Monday, March 4, 2024

Laser imaging reveals ‘astonishing’ size of ancient Maya capital Calakmul

A laser imaging survey of the Calakmul Biosphere in Campeche has discovered the immense urban sprawl of the ancient capital of the Kanu’l dynasty, as part of a joint research project by the National Institute of Anthropology and History (INAH) and the Bajo Laberinto Archaeological Project.

The findings were shared on the INAH YouTube channel on Tuesday by INAH Director Diego Prieto along with the international team of researchers including Dr. Kathryn Reese-Taylor, a professor at the University of Calgary and director of the Bajo Laberinto Archaeological Project, and Adriana Velazquez Morlet, state director of INAH in Campeche. Both experts received funding from the Social Sciences and Humanities Research Council of Canada to conduct the survey using a 3-D laser scanning technique known as LiDAR.

In the broadcast, Dr. Reese-Taylor and archaeologist Velázquez Morlet, detailed that the team imaged a 95 km area of the ancient Maya city revealing residential apartment buildings — some made up of more than 60 individual structures —  which served as households  for large extended families and affiliated members. The sprawling residential complexes are grouped around numerous temples, sanctuaries, and possible markets.
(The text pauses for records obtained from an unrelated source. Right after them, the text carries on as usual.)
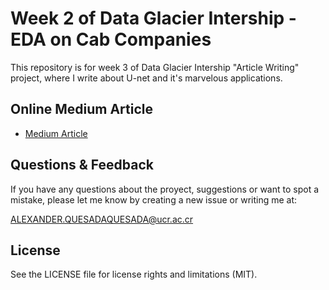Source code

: # Week 2 of Data Glacier Intership - EDA on Cab Companies

This repository is for week 3 of Data Glacier Intership "Article Writing" project, where I write about U-net and it's marvelous applications.

## Online Medium Article


- [Medium Article](https://medium.com/@alexquesada22/u-net-a-versatile-deep-learning-architecture-for-image-segmentation-2a85b52d71f6)


## Questions & Feedback

If you have any questions about the proyect, suggestions or want to spot a mistake, please let me know by creating a new issue or writing me at:

<ALEXANDER.QUESADAQUESADA@ucr.ac.cr>

## License

See the LICENSE file for license rights and limitations (MIT).
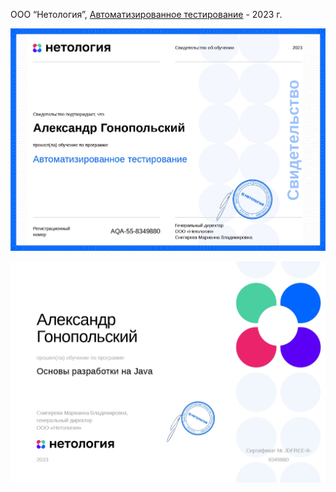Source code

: <p>ООО “Нетология”, <a href="javascript:void(0);" onclick="showPDF(10)">Автоматизированное тестирование</a> - 2023 г.</p>
<div id="pdfContainer10" style="display: none;">
  <object id="pdfObject10" data="images/AutomatedTesting.pdf" type="application/pdf" width="75%" height="500px">
    <p>Ваш браузер не поддерживает отображение PDF. Вы можете <a href="images/JavaForTesters.pdf">скачать PDF</a> вместо этого.</p>
  </object>
</div>



![Автоматизированное тестирование](https://github.com/GovardVolovets/certificate/blob/main/AutomatedTesting.jpg)

![Основы разработки на Java](https://github.com/GovardVolovets/certificate/blob/main/JavaDevelopmentBasics.jpg)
“The magnitude of landscape modification may have equaled the scale of urban population, as all available land was covered with water channels, terraces, walls, and dams, to provide maximum food security and sufficient water for city dwellers,” they said. The new discoveries confirm that Calakmul was one of the largest cities in America around the year A.D. 700.

A LiDAR image shows a portion of the city of Calakmul.
A LiDAR image shows a portion of the city of Calakmul. INAH

The discoveries confirm and add to the findings of investigations carried out in the 1980s and 1990s, which estimated that the city must have been home to a large population during the heyday of the Kanu’l lineage based on the enormous number of structures that had been discovered thus far.

Calakmul was declared a UNESCO World Heritage site in 2002 based on both its cultural and natural value. It’s well-preserved structures paint a vivid picture of life in an ancient Maya capital.